■ Work task
Nothing is to be altered. Print each record in full.

■ Data supplied
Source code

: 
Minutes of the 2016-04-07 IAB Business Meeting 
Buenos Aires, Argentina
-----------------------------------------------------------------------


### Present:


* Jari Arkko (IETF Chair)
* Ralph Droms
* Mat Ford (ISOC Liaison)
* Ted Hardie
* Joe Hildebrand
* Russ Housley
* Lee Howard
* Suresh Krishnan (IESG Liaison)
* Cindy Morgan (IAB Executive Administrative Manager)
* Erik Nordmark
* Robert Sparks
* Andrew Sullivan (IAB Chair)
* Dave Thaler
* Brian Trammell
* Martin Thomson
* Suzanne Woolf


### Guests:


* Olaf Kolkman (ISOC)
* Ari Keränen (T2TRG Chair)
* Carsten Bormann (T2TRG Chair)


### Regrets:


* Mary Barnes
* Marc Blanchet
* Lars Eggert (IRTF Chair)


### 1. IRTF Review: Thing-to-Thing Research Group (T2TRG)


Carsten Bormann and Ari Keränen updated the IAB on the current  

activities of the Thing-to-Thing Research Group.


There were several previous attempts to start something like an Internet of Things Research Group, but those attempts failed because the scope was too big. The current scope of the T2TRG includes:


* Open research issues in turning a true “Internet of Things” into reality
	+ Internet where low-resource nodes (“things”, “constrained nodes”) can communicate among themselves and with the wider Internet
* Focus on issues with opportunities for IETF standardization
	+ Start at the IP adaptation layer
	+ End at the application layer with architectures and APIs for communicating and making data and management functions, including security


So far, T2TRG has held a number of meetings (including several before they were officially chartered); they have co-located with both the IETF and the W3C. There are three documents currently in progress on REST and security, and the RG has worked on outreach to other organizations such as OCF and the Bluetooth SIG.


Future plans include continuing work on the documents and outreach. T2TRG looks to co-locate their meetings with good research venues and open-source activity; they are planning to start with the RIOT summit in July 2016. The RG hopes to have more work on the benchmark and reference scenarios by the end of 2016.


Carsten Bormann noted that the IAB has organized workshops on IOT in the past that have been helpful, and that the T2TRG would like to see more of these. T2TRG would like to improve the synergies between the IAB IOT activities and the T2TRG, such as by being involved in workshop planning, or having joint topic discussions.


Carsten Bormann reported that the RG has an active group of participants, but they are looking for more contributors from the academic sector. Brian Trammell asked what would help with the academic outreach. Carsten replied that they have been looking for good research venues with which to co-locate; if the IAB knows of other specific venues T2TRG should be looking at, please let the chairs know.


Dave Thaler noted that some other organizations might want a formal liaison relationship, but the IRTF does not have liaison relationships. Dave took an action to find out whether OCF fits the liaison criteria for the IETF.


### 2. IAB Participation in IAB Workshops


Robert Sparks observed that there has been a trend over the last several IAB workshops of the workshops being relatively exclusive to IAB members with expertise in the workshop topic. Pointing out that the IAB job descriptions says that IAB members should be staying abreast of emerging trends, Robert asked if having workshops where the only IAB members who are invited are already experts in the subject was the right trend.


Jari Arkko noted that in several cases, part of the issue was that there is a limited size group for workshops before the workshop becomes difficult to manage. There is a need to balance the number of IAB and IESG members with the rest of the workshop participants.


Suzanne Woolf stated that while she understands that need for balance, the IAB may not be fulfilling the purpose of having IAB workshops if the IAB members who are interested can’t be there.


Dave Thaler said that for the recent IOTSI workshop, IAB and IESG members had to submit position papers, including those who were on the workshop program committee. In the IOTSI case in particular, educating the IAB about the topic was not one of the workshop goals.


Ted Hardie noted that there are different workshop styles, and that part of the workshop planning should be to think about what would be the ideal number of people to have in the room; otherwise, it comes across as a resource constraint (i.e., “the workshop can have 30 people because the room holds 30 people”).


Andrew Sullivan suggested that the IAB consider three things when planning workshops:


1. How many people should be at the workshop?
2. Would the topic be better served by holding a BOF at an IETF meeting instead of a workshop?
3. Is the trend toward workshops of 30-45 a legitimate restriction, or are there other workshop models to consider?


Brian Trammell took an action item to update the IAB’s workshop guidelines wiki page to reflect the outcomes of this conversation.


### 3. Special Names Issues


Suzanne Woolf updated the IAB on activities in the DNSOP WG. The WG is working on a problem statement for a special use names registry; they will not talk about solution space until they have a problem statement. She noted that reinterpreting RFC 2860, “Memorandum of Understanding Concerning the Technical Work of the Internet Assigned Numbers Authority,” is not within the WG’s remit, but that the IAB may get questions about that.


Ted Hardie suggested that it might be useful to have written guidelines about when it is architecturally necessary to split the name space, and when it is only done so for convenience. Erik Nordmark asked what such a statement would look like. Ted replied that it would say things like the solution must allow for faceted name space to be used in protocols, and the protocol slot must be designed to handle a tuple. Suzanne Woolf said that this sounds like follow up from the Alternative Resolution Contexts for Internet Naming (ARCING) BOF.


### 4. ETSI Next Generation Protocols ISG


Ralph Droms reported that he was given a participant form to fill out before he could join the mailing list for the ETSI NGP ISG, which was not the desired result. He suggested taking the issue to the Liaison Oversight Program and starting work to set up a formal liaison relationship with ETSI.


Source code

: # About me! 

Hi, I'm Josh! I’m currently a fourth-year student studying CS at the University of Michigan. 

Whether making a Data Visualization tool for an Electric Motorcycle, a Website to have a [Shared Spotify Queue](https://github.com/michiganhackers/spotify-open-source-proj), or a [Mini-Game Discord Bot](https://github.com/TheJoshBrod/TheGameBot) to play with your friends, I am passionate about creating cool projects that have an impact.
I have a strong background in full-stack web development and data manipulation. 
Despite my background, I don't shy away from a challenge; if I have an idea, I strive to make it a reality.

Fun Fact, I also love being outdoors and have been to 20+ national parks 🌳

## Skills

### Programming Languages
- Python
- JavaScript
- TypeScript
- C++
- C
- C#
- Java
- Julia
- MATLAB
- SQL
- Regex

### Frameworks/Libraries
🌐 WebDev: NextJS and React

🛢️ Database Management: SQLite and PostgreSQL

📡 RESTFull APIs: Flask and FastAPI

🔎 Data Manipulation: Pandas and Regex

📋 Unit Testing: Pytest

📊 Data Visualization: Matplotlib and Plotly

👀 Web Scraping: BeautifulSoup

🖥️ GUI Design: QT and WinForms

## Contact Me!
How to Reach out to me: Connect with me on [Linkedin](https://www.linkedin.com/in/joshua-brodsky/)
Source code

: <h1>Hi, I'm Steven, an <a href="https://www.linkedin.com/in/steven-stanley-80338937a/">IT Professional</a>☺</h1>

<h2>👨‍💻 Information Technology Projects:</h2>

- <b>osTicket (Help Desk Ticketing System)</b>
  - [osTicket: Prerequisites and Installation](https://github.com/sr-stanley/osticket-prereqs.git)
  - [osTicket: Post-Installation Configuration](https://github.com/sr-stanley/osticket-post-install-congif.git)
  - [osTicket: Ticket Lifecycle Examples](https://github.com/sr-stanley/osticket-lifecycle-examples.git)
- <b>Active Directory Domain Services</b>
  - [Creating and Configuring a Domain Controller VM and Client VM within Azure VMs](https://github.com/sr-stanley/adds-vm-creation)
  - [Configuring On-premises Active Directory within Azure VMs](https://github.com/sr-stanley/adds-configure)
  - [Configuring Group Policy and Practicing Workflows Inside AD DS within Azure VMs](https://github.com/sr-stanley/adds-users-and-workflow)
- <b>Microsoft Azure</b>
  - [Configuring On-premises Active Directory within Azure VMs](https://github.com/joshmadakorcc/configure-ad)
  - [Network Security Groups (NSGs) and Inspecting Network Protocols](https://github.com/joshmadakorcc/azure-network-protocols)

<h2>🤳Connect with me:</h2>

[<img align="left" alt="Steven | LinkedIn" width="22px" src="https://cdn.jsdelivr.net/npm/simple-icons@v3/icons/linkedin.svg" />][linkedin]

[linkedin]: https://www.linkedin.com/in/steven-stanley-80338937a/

■ Result of the exercise
Source code

: 
Minutes of the 2016-04-07 IAB Business Meeting 
Buenos Aires, Argentina
-----------------------------------------------------------------------


### Present:


* Jari Arkko (IETF Chair)
* Ralph Droms
* Mat Ford (ISOC Liaison)
* Ted Hardie
* Joe Hildebrand
* Russ Housley
* Lee Howard
* Suresh Krishnan (IESG Liaison)
* Cindy Morgan (IAB Executive Administrative Manager)
* Erik Nordmark
* Robert Sparks
* Andrew Sullivan (IAB Chair)
* Dave Thaler
* Brian Trammell
* Martin Thomson
* Suzanne Woolf


### Guests:


* Olaf Kolkman (ISOC)
* Ari Keränen (T2TRG Chair)
* Carsten Bormann (T2TRG Chair)


### Regrets:


* Mary Barnes
* Marc Blanchet
* Lars Eggert (IRTF Chair)


### 1. IRTF Review: Thing-to-Thing Research Group (T2TRG)


Carsten Bormann and Ari Keränen updated the IAB on the current  

activities of the Thing-to-Thing Research Group.


There were several previous attempts to start something like an Internet of Things Research Group, but those attempts failed because the scope was too big. The current scope of the T2TRG includes:


* Open research issues in turning a true “Internet of Things” into reality
	+ Internet where low-resource nodes (“things”, “constrained nodes”) can communicate among themselves and with the wider Internet
* Focus on issues with opportunities for IETF standardization
	+ Start at the IP adaptation layer
	+ End at the application layer with architectures and APIs for communicating and making data and management functions, including security


So far, T2TRG has held a number of meetings (including several before they were officially chartered); they have co-located with both the IETF and the W3C. There are three documents currently in progress on REST and security, and the RG has worked on outreach to other organizations such as OCF and the Bluetooth SIG.


Future plans include continuing work on the documents and outreach. T2TRG looks to co-locate their meetings with good research venues and open-source activity; they are planning to start with the RIOT summit in July 2016. The RG hopes to have more work on the benchmark and reference scenarios by the end of 2016.


Carsten Bormann noted that the IAB has organized workshops on IOT in the past that have been helpful, and that the T2TRG would like to see more of these. T2TRG would like to improve the synergies between the IAB IOT activities and the T2TRG, such as by being involved in workshop planning, or having joint topic discussions.


Carsten Bormann reported that the RG has an active group of participants, but they are looking for more contributors from the academic sector. Brian Trammell asked what would help with the academic outreach. Carsten replied that they have been looking for good research venues with which to co-locate; if the IAB knows of other specific venues T2TRG should be looking at, please let the chairs know.


Dave Thaler noted that some other organizations might want a formal liaison relationship, but the IRTF does not have liaison relationships. Dave took an action to find out whether OCF fits the liaison criteria for the IETF.


### 2. IAB Participation in IAB Workshops


Robert Sparks observed that there has been a trend over the last several IAB workshops of the workshops being relatively exclusive to IAB members with expertise in the workshop topic. Pointing out that the IAB job descriptions says that IAB members should be staying abreast of emerging trends, Robert asked if having workshops where the only IAB members who are invited are already experts in the subject was the right trend.


Jari Arkko noted that in several cases, part of the issue was that there is a limited size group for workshops before the workshop becomes difficult to manage. There is a need to balance the number of IAB and IESG members with the rest of the workshop participants.


Suzanne Woolf stated that while she understands that need for balance, the IAB may not be fulfilling the purpose of having IAB workshops if the IAB members who are interested can’t be there.


Dave Thaler said that for the recent IOTSI workshop, IAB and IESG members had to submit position papers, including those who were on the workshop program committee. In the IOTSI case in particular, educating the IAB about the topic was not one of the workshop goals.


Ted Hardie noted that there are different workshop styles, and that part of the workshop planning should be to think about what would be the ideal number of people to have in the room; otherwise, it comes across as a resource constraint (i.e., “the workshop can have 30 people because the room holds 30 people”).


Andrew Sullivan suggested that the IAB consider three things when planning workshops:


1. How many people should be at the workshop?
2. Would the topic be better served by holding a BOF at an IETF meeting instead of a workshop?
3. Is the trend toward workshops of 30-45 a legitimate restriction, or are there other workshop models to consider?


Brian Trammell took an action item to update the IAB’s workshop guidelines wiki page to reflect the outcomes of this conversation.


### 3. Special Names Issues


Suzanne Woolf updated the IAB on activities in the DNSOP WG. The WG is working on a problem statement for a special use names registry; they will not talk about solution space until they have a problem statement. She noted that reinterpreting RFC 2860, “Memorandum of Understanding Concerning the Technical Work of the Internet Assigned Numbers Authority,” is not within the WG’s remit, but that the IAB may get questions about that.


Ted Hardie suggested that it might be useful to have written guidelines about when it is architecturally necessary to split the name space, and when it is only done so for convenience. Erik Nordmark asked what such a statement would look like. Ted replied that it would say things like the solution must allow for faceted name space to be used in protocols, and the protocol slot must be designed to handle a tuple. Suzanne Woolf said that this sounds like follow up from the Alternative Resolution Contexts for Internet Naming (ARCING) BOF.


### 4. ETSI Next Generation Protocols ISG


Ralph Droms reported that he was given a participant form to fill out before he could join the mailing list for the ETSI NGP ISG, which was not the desired result. He suggested taking the issue to the Liaison Oversight Program and starting work to set up a formal liaison relationship with ETSI.


Source code

: # About me! 

Hi, I'm Josh! I’m currently a fourth-year student studying CS at the University of Michigan. 

Whether making a Data Visualization tool for an Electric Motorcycle, a Website to have a [Shared Spotify Queue](https://github.com/michiganhackers/spotify-open-source-proj), or a [Mini-Game Discord Bot](https://github.com/TheJoshBrod/TheGameBot) to play with your friends, I am passionate about creating cool projects that have an impact.
I have a strong background in full-stack web development and data manipulation. 
Despite my background, I don't shy away from a challenge; if I have an idea, I strive to make it a reality.

Fun Fact, I also love being outdoors and have been to 20+ national parks 🌳

## Skills

### Programming Languages
- Python
- JavaScript
- TypeScript
- C++
- C
- C#
- Java
- Julia
- MATLAB
- SQL
- Regex

### Frameworks/Libraries
🌐 WebDev: NextJS and React

🛢️ Database Management: SQLite and PostgreSQL

📡 RESTFull APIs: Flask and FastAPI

🔎 Data Manipulation: Pandas and Regex

📋 Unit Testing: Pytest

📊 Data Visualization: Matplotlib and Plotly

👀 Web Scraping: BeautifulSoup

🖥️ GUI Design: QT and WinForms

## Contact Me!
How to Reach out to me: Connect with me on [Linkedin](https://www.linkedin.com/in/joshua-brodsky/)
Source code

: <h1>Hi, I'm Steven, an <a href="https://www.linkedin.com/in/steven-stanley-80338937a/">IT Professional</a>☺</h1>

<h2>👨‍💻 Information Technology Projects:</h2>

- <b>osTicket (Help Desk Ticketing System)</b>
  - [osTicket: Prerequisites and Installation](https://github.com/sr-stanley/osticket-prereqs.git)
  - [osTicket: Post-Installation Configuration](https://github.com/sr-stanley/osticket-post-install-congif.git)
  - [osTicket: Ticket Lifecycle Examples](https://github.com/sr-stanley/osticket-lifecycle-examples.git)
- <b>Active Directory Domain Services</b>
  - [Creating and Configuring a Domain Controller VM and Client VM within Azure VMs](https://github.com/sr-stanley/adds-vm-creation)
  - [Configuring On-premises Active Directory within Azure VMs](https://github.com/sr-stanley/adds-configure)
  - [Configuring Group Policy and Practicing Workflows Inside AD DS within Azure VMs](https://github.com/sr-stanley/adds-users-and-workflow)
- <b>Microsoft Azure</b>
  - [Configuring On-premises Active Directory within Azure VMs](https://github.com/joshmadakorcc/configure-ad)
  - [Network Security Groups (NSGs) and Inspecting Network Protocols](https://github.com/joshmadakorcc/azure-network-protocols)

<h2>🤳Connect with me:</h2>

[<img align="left" alt="Steven | LinkedIn" width="22px" src="https://cdn.jsdelivr.net/npm/simple-icons@v3/icons/linkedin.svg" />][linkedin]

[linkedin]: https://www.linkedin.com/in/steven-stanley-80338937a/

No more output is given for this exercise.